The underwater world still calls to him, but the construction itself is now the biggest driving force. “When I first started building, I looked around for information, but there wasn’t a lot out there, since submarines are mostly classified as military. So I gave up. I decided to build it completely from my own imagination and common sense.”
For the past two years Westerberg, 26, has spent more than 2,400 hours, apart from his day job as a freelance mechanic, building his submarine. He had to invent a special device to bend the 30-millimeter, matte-finish sheet metal for his 6-meter-long hull. He used 200 kilos of filler metals in welding, and thought out all the tiniest details — from the Volvo seat and racer steering wheel down to the smallest, well-oiled mechanical bearing.
Now finished, the submarine weighs 8.7 metric tons and can dive to a depth of 100 meters. Down in the dark waters of the Gulf of Bothnia, the submarine is powered by an electric motor from a lathe, giving a modest top speed of 2.5 knots.
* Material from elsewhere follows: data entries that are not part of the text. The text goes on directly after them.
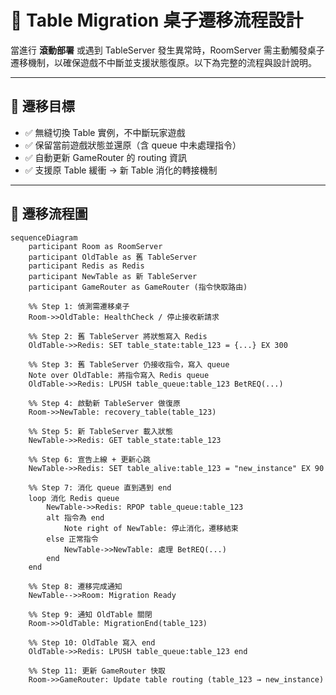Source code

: # 🔁 Table Migration 桌子遷移流程設計

當進行 **滾動部署** 或遇到 TableServer 發生異常時，RoomServer 需主動觸發桌子遷移機制，以確保遊戲不中斷並支援狀態復原。以下為完整的流程與設計說明。

---

## 🎯 遷移目標

- ✅ 無縫切換 Table 實例，不中斷玩家遊戲
- ✅ 保留當前遊戲狀態並還原（含 queue 中未處理指令）
- ✅ 自動更新 GameRouter 的 routing 資訊
- ✅ 支援原 Table 緩衝 → 新 Table 消化的轉接機制

---

## 🧭 遷移流程圖

```mermaid
sequenceDiagram
    participant Room as RoomServer
    participant OldTable as 舊 TableServer
    participant Redis as Redis
    participant NewTable as 新 TableServer
    participant GameRouter as GameRouter (指令快取路由)

    %% Step 1: 偵測需遷移桌子
    Room->>OldTable: HealthCheck / 停止接收新請求

    %% Step 2: 舊 TableServer 將狀態寫入 Redis
    OldTable->>Redis: SET table_state:table_123 = {...} EX 300

    %% Step 3: 舊 TableServer 仍接收指令，寫入 queue
    Note over OldTable: 將指令寫入 Redis queue
    OldTable->>Redis: LPUSH table_queue:table_123 BetREQ(...)

    %% Step 4: 啟動新 TableServer 做復原
    Room->>NewTable: recovery_table(table_123)

    %% Step 5: 新 TableServer 載入狀態
    NewTable->>Redis: GET table_state:table_123

    %% Step 6: 宣告上線 + 更新心跳
    NewTable->>Redis: SET table_alive:table_123 = "new_instance" EX 90

    %% Step 7: 消化 queue 直到遇到 end
    loop 消化 Redis queue
        NewTable->>Redis: RPOP table_queue:table_123
        alt 指令為 end
            Note right of NewTable: 停止消化，遷移結束
        else 正常指令
            NewTable->>NewTable: 處理 BetREQ(...)
        end
    end

    %% Step 8: 遷移完成通知
    NewTable-->>Room: Migration Ready

    %% Step 9: 通知 OldTable 關閉
    Room->>OldTable: MigrationEnd(table_123)

    %% Step 10: OldTable 寫入 end
    OldTable->>Redis: LPUSH table_queue:table_123 end

    %% Step 11: 更新 GameRouter 快取
    Room->>GameRouter: Update table routing (table_123 → new_instance)
```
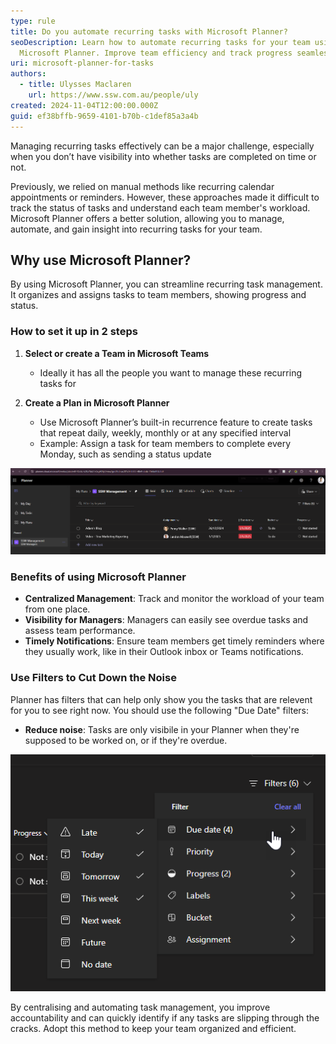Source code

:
 ```yaml
---
type: rule
title: Do you automate recurring tasks with Microsoft Planner?
seoDescription: Learn how to automate recurring tasks for your team using
  Microsoft Planner. Improve team efficiency and track progress seamlessly.
uri: microsoft-planner-for-tasks
authors:
  - title: Ulysses Maclaren
    url: https://www.ssw.com.au/people/uly
created: 2024-11-04T12:00:00.000Z
guid: ef38bffb-9659-4101-b70b-c1def85a3a4b
---
```

Managing recurring tasks effectively can be a major challenge, especially when you don’t have visibility into whether tasks are completed on time or not.

Previously, we relied on manual methods like recurring calendar appointments or reminders. However, these approaches made it difficult to track the status of tasks and understand each team member's workload. Microsoft Planner offers a better solution, allowing you to manage, automate, and gain insight into recurring tasks for your team.

<!--endintro-->

## Why use Microsoft Planner?

By using Microsoft Planner, you can streamline recurring task management. It organizes and assigns tasks to team members, showing progress and status.

### How to set it up in 2 steps

1. **Select or create a Team in Microsoft Teams**

   * Ideally it has all the people you want to manage these recurring tasks for
 
2. **Create a Plan in Microsoft Planner**

   * Use Microsoft Planner’s built-in recurrence feature to create tasks that repeat daily, weekly, monthly or at any specified interval
   * Example: Assign a task for team members to complete every Monday, such as sending a status update

![Figure: See your team's upcoming or outstanding recurring tasks](planner.png)

### Benefits of using Microsoft Planner

* **Centralized Management**: Track and monitor the workload of your team from one place.
* **Visibility for Managers**: Managers can easily see overdue tasks and assess team performance.
* **Timely Notifications**: Ensure team members get timely reminders where they usually work, like in their Outlook inbox or Teams notifications.

### Use Filters to Cut Down the Noise

Planner has filters that can help only show you the tasks that are relevent for you to see right now. You should use the following "Due Date" filters:

* **Reduce noise**: Tasks are only visibile in your Planner when they're supposed to be worked on, or if they're overdue.

![Figure: Limit the due dates so you don't have to look at tasks that are not due for ages](planner-filters.png)

By centralising and automating task management, you improve accountability and can quickly identify if any tasks are slipping through the cracks. Adopt this method to keep your team organized and efficient.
Westerberg’s submarine is only the second civil submarine in Sweden. The first was built in the 1960s by Håkan Lans, who can also claim the invention of a Neanderthal computer mouse on his list of merits.
But there are other submarines in Swedish history.
In October 1981 the Soviet submarine U137, armed with nuclear torpedoes, ran aground in the Swedish archipelago, and for many years holidaymaking Swedes, wearing Speedos and sunscreen, kept a wary eye on the horizon.
“It would be funny to put the hammer and sickle on the sub,” Westerberg says laughing. “Then there could be a little action when I’m out and about.”